Teslim tarihinden itibaren altı ay içinde ortaya çıkan ayıpların, teslim tarihinde var olduğu kabul edilir. Böylece yeni yasa ile önceki mevzuat bulunan ayıplı mal için 30 günde bildirimde bulunma yükümlülüğü kalkmıştır.
Ayıplı bir mal hakkında kanunda: “Ayıplı mal, tüketiciye teslimi anında, taraflarca kararlaştırılmış olan örnek ya da modele uygun olmaması ya da objektif olarak sahip olması gereken özellikleri taşımaması nedeniyle sözleşmeye aykırı olan maldır.”
“Ambalajında, etiketinde, tanıtma ve kullanma kılavuzunda, internet portalında ya da reklam ve ilanlarında yer alan özelliklerinden bir veya birden fazlasını taşımayan; satıcı tarafından bildirilen veya teknik düzenlemesinde tespit edilen niteliğe aykırı olan; muadili olan malların kullanım amacını karşılamayan, tüketicinin makul olarak beklediği faydaları azaltan veya ortadan kaldıran maddi, hukuki veya ekonomik eksiklikler içeren mallar da ayıplı olarak kabul edilir.”
Şeklinde açıklamalar yapılmış.
Tüketicinin ayıplı mal için kanundan doğan seçimlik hakları var.
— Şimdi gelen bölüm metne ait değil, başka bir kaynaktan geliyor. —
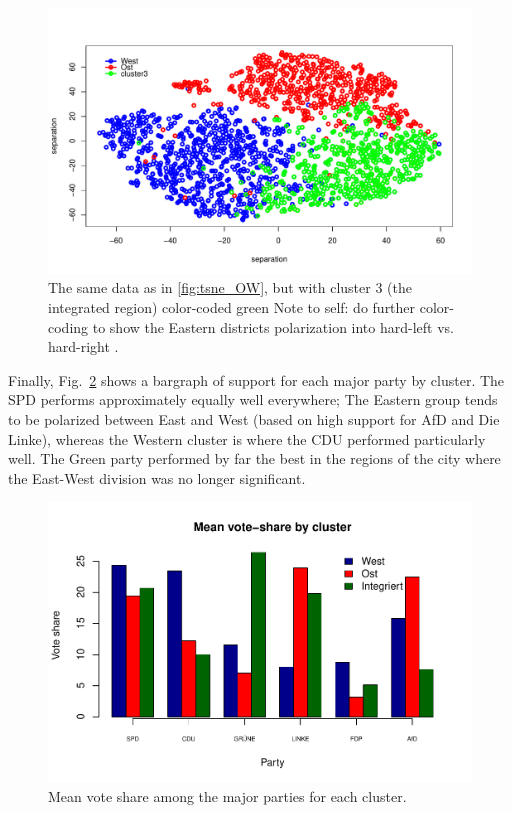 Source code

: \documentclass[amsmath,amssymb,nofootinbib,12pt,preprint]{revtex4}
\begin{document}
\begin{itemize}
\begin{figure}[h]%
\includegraphics[scale=.5]{../figures/tsne_OW+C3}%
\caption{ The same data  as in \ref{fig:tsne_OW}, but with cluster 3 (the integrated region) color-coded green {\color{red} Note to self: do further color-coding to show the Eastern districts polarization into hard-left vs. hard-right }.}
\label{fig:tsne_C123}%
\end{figure}

\end{itemize}

Finally, Fig.~\ref{fig:barcluster} shows a bargraph of support for each major party by cluster. The SPD performs approximately equally well everywhere; The Eastern group tends to be polarized between East and West (based on high support for AfD and Die Linke), whereas the Western cluster is where the CDU performed particularly well. The Green party performed by far the best in the regions of the city where the East-West division was no longer significant.

\begin{figure}[h]%
\includegraphics[scale=.75]{../figures/bargraph_vote2_6parties}%
\caption{Mean vote share among the major parties for each cluster.  } 
\label{fig:barcluster}%
\end{figure}
\end{document}
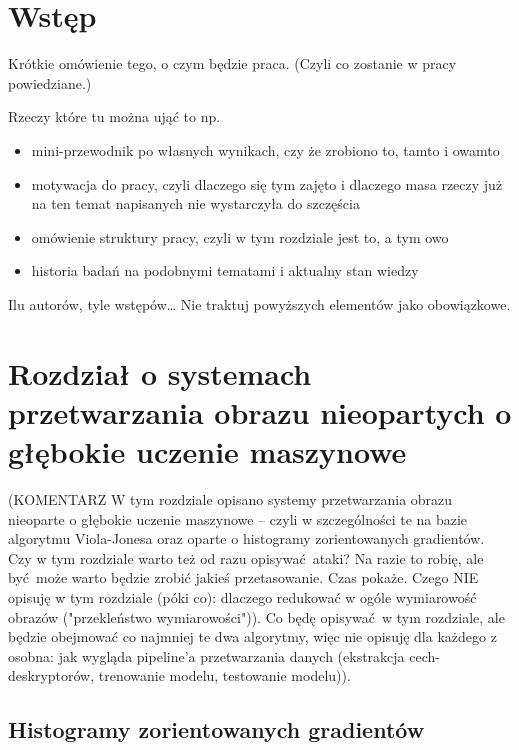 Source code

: \documentclass[12pt,a4paper,leqno,oneside,titlepage]{book}
\begin{document}
\mainmatter

\chapter*{Wstęp}

Krótkie omówienie tego, o czym będzie praca. (Czyli co zostanie w pracy powiedziane.)

Rzeczy które tu można ująć to np. 
\begin{itemize}
\item mini-przewodnik po własnych wynikach, czy że zrobiono to, tamto i owamto
\item motywacja do pracy, czyli dlaczego się tym zajęto i dlaczego masa rzeczy już na ten temat napisanych nie wystarczyła do szczęścia
\item omówienie struktury pracy, czyli w tym rozdziale jest to, a tym owo
\item historia badań na podobnymi tematami i aktualny stan wiedzy
\end{itemize}

Ilu autorów, tyle wstępów\ldots{} Nie traktuj powyższych elementów jako obowiązkowe.

\chapter{Rozdział o systemach przetwarzania obrazu nieopartych o głębokie uczenie maszynowe}%

(KOMENTARZ W tym rozdziale opisano systemy przetwarzania obrazu nieoparte o głębokie uczenie maszynowe -- czyli w szczególności te na bazie algorytmu Viola-Jonesa oraz oparte o histogramy zorientowanych gradientów.
Czy w tym rozdziale warto też od razu opisywać ataki? Na razie to robię, ale być może warto będzie zrobić jakieś przetasowanie. Czas pokaże.
Czego NIE opisuję w tym rozdziale (póki co): dlaczego redukować w ogóle wymiarowość obrazów ("przekleństwo wymiarowości")).
Co będę opisywać w tym rozdziale, ale będzie obejmować co najmniej te dwa algorytmy, więc nie opisuję dla każdego z osobna: jak wygląda pipeline'a przetwarzania danych (ekstrakcja cech-deskryptorów, trenowanie modelu, testowanie modelu)).

\section{Histogramy zorientowanych gradientów}
\end{document}
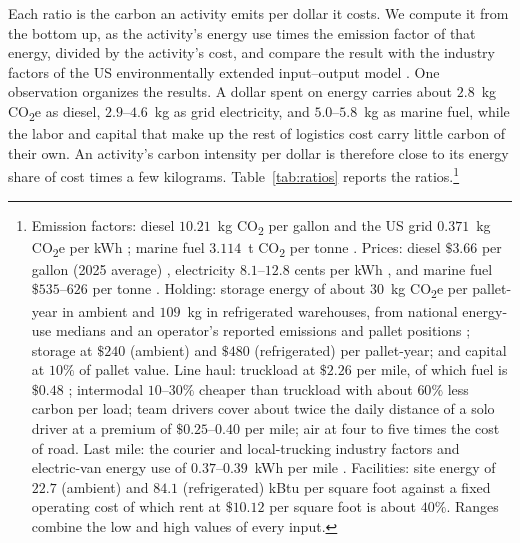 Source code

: \documentclass[11pt]{article}
\theoremstyle{definition}
\theoremstyle{remark}
\theoremstyle{plain}
\begin{document}
Each ratio is the carbon an activity emits per dollar it costs. We compute it from the bottom up, as the
activity's energy use times the emission factor of that energy, divided by the activity's cost, and compare
the result with the industry factors of the US environmentally extended input--output model
\citep{epa2024useeio}. One observation organizes the results. A dollar spent on energy carries about
$2.8$~kg CO\textsubscript{2}e as diesel, $2.9$--$4.6$~kg as grid electricity, and $5.0$--$5.8$~kg as marine
fuel, while the labor and capital that make up the rest of logistics cost carry little carbon of their own. An
activity's carbon intensity per dollar is therefore close to its energy share of cost times a few kilograms.
Table~\ref{tab:ratios} reports the ratios.\footnote{Emission factors: diesel $10.21$~kg CO\textsubscript{2}
per gallon and the US grid $0.371$~kg CO\textsubscript{2}e per kWh \citep{epa2022ghghub}; marine fuel
$3.114$~t CO\textsubscript{2} per tonne \citep{eu2016mrv}. Prices: diesel $\$3.66$ per gallon (2025 average)
\citep{eia2026diesel}, electricity $8.1$--$12.8$ cents per kWh \citep{eia2025electricity}, and marine fuel
$\$535$--$626$ per tonne \citep{shipbunker2025}. Holding: storage energy of about $30$~kg
CO\textsubscript{2}e per pallet-year in ambient and $109$~kg in refrigerated warehouses, from national
energy-use medians \citep{energystar2024medians} and an operator's reported emissions and pallet positions
\citep{lineage2024prospectus}; storage at $\$240$ (ambient) and $\$480$ (refrigerated) per pallet-year; and
capital at $10\%$ of pallet value. Line haul: truckload at $\$2.26$ per mile, of which fuel is $\$0.48$
\citep{atri2025costs}; intermodal $10$--$30\%$ cheaper than truckload with about $60\%$ less carbon per load;
team drivers cover about twice the daily distance of a solo driver at a premium of $\$0.25$--$0.40$ per mile;
air at four to five times the cost of road. Last mile: the courier and local-trucking industry factors
\citep{epa2024useeio} and electric-van energy use of $0.37$--$0.39$~kWh per mile \citep{mulholland2022vans}.
Facilities: site energy of $22.7$ (ambient) and $84.1$ (refrigerated) kBtu per square foot
\citep{energystar2024medians} against a fixed operating cost of which rent at $\$10.12$ per square foot
\citep{cushman2025industrial} is about $40\%$. Ranges combine the low and high values of every input.}
\end{document}
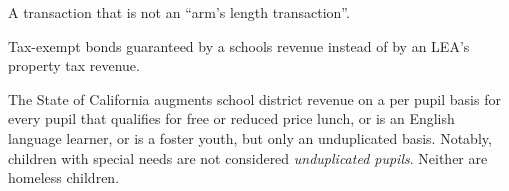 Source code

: \begin{description}[nosep]
\medskip\item[related party transaction]  A transaction that is not an ``arm's length transaction''. \parencite{Kenton2022}

\medskip\item[revenue bonds] Tax-exempt bonds guaranteed by a schools revenue instead of by an LEA's property tax revenue. \parencite{Chen2021}

\medskip\item[unduplicated pupils] The State of California augments school district revenue on a per pupil basis for every pupil that qualifies for free or reduced price lunch, or is an English language learner, or is a foster youth, but only an unduplicated basis. Notably, children with special needs are not considered \textit{unduplicated pupils}. Neither are homeless children. \parencite{CDE2015}

\end{description}


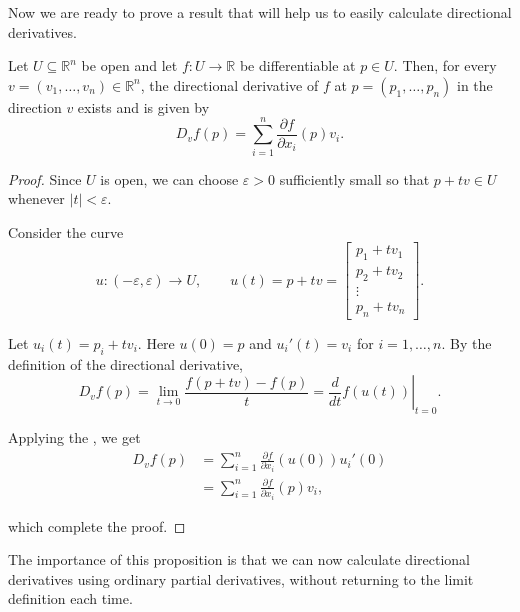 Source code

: Now we are ready to prove a result that will help us to easily calculate directional derivatives.

\begin{proposition}\label{prop:review-on-multivariable-calculus-continuation-1}
	Let $U\subseteq\mathbb{R}^n$ be open and let $f:U\to\mathbb{R}$ be differentiable at $p\in U$. Then, for every $v=(v_1,\ldots,v_n)\in\mathbb{R}^n$, the directional derivative of $f$ at $p = (p_1, \ldots, p_n)$ in the direction $v$ exists and is given by
	\begin{equation}
		D_vf(p) = \sum_{i=1}^n \frac{\partial f}{\partial x_i}(p)v_i.
		\label{eq:directional-derivative-characterisation}
	\end{equation}
\end{proposition}

\begin{proof}
	Since $U$ is open, we can choose $\varepsilon>0$ sufficiently small so that $p+tv\in U$ whenever $|t|<\varepsilon$.

	Consider the curve
	\[
		u:(-\varepsilon,\varepsilon)\to U,
		\qquad u(t) = p + tv = \begin{bmatrix} p_1 + t v_1 \\ p_2 + t v_2 \\ \vdots \\ p_n + t v_n \end{bmatrix} .
	\]

	Let \( u_i(t) = p_i + t v_i \). Here $u(0)=p$ and \( u_i'(t) = v_i \) for \( i = 1, \ldots, n \). By the definition of the directional derivative,
	\[
		D_vf(p) = \lim_{t\to 0} \frac{f(p+tv)-f(p)}{t} = \left. \frac{d}{dt}f(u(t))\right|_{t=0}.
	\]

	Applying the , we get
	\[
		\begin{aligned}
			D_vf(p)
			 & =\sum_{i=1}^n \frac{\partial f}{\partial x_i}(u(0))u_i'(0) \\
			 & =\sum_{i=1}^n \frac{\partial f}{\partial x_i}(p)v_i,
		\end{aligned}
	\]

	which complete the proof.
\end{proof}

The importance of this proposition is that we can now
calculate directional derivatives using ordinary partial
derivatives, without returning to the limit definition
each time.

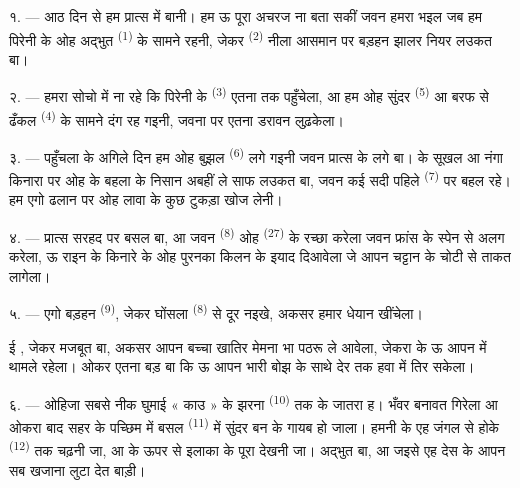 \VUsaut{4.0mm}
\VUsaut{3.0mm}

\VUsaut{3.0mm}

\VUsaut{3.0mm}

१. --- आठ दिन से हम प्रात्स में बानी। हम ऊ पूरा अचरज ना बता सकीं जवन
हमरा भइल जब हम पिरेनी के ओह अद्भुत 
\textsuperscript{(1)} के सामने रहनी, जेकर 
\textsuperscript{(2)} नीला आसमान पर बड़हन झालर नियर लउकत बा।

२. --- हमरा सोचो में ना रहे कि पिरेनी के 
\textsuperscript{(3)} एतना  तक पहुँचेला, आ हम ओह सुंदर
 \textsuperscript{(5)} आ बरफ से ढँकल 
\textsuperscript{(4)} के सामने दंग रह गइनी, जवना पर एतना डरावन
 लुढ़केला।

\VUsaut{3.0mm}
\VUsaut{3.0mm}

३. --- पहुँचला के अगिले दिन हम ओह बुझल 
\textsuperscript{(6)} लगे गइनी जवन प्रात्स के लगे बा।
 के सूखल आ नंगा किनारा पर ओह  के बहला के
निसान अबहीं ले साफ लउकत बा, जवन कई सदी पहिले 
\textsuperscript{(7)} पर बहल रहे। हम एगो ढलान पर ओह लावा के कुछ टुकड़ा
खोज लेनी।

४. --- प्रात्स सरहद पर बसल बा, आ जवन  \textsuperscript{(8)}
ओह  \textsuperscript{(27)} के रच्छा करेला जवन फ्रांस के
स्पेन से अलग करेला, ऊ राइन के किनारे के ओह पुरनका किलन के इयाद दिआवेला
जे आपन चट्टान के चोटी से  ताकत लागेला।

५. --- एगो बड़हन  \textsuperscript{(9)}, जेकर घोंसला
 \textsuperscript{(8)} से दूर नइखे, अकसर हमार धेयान खींचेला।

ई , जेकर  मजबूत बा, अकसर आपन बच्चा
खातिर मेमना भा पठरू ले आवेला, जेकरा के ऊ आपन  में थामले
रहेला। ओकर  एतना बड़ बा कि ऊ आपन भारी बोझ के साथे देर तक
हवा में तिर सकेला।

\VUsaut{3.0mm}
\VUsaut{3.0mm}

६. --- ओहिजा सबसे नीक घुमाई « काउ » के झरना \textsuperscript{(10)} तक के
जातरा ह।  भँवर बनावत गिरेला आ ओकरा बाद सहर के
पच्छिम में बसल  \textsuperscript{(11)} में सुंदर
 बन के गायब हो जाला। हमनी के एह जंगल से होके  \textsuperscript{(12)} तक चढ़नी जा, आ  के ऊपर से
इलाका के पूरा  देखनी जा।  अद्भुत बा, आ
 जइसे एह देस के आपन सब खजाना लुटा देत बाड़ी।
Bunlar satılanı geri verip sözleşmeden dönme, ayıp oranında satış bedelinden indirim isteme, ücretsiz onarım ya da malın ayıpsız bir benzeri ile değiştirilmesini isteme olarak sıralanabilir.
Satış sonrası hizmetler yönetmeliği isimli bir yönetmeliğimiz var. Burada mesela arızalanan ürünümüzü kaç gün içinde tamir etmeleri gerektiği belirtiliyor. Örneğin arızalanan cep telefonumuzun 20 iş günü içerisinde tamir edilmesi gerekiyor.
13 Haziran 2014’de de Garanti Belgesi Yönetmeliği yürürlüğe girdi. Bu yönetmelikte garanti süresinde iki kez arızalanan malın değiştirilmesi gerektiğinin altı çizilmiş.
Kanunun bize tanıdığı haklar çok çeşitli ve tüketiciyi gereği gibi korur şekilde. Fakat bu hakları kullanabilmemiz için öncelikle aldığımız malın fişini ya da faturasını bulmamız gerekiyor.
Bir şekilde haklarımızı sonradan da öğrenir, araştırır bir bilene sorarız. Fakat malın fişi ya da faturası elimizde değilse bu haklarımızı kullanmamız çok güçleşir Faturayı tekrar çıkarttırmak zannettiğimizden zahmetli olabilir. Karşı tarafın iyi niyetine kalabilir.
Özellikle ciddi bedeller ödeyerek aldığımız eşyalarımız için önce fatura bilgilerini kontrol edelim. Sonrasında faturayı saklamalıyız.
Servis formları için de bu geçerli. Servise ürün teslim ettiğimizde teslim tarihini ve şikayetimizi belirten bir makbuz almalıyız. Sonrasında bize ürünün ne kadar sürede hangi sebeple onarım gördüğünü belirten bir form daha verilmeli.
Haklarımız çok fazla. Kolayca aklımızda tutamayacağımız kadar… Çeşit çeşit… Türlü türlü… Fakat onarım mı istesem? Bedelini mi indirtsem diye düşünmeden önce kendimize soralım “fişi var mı fişi?”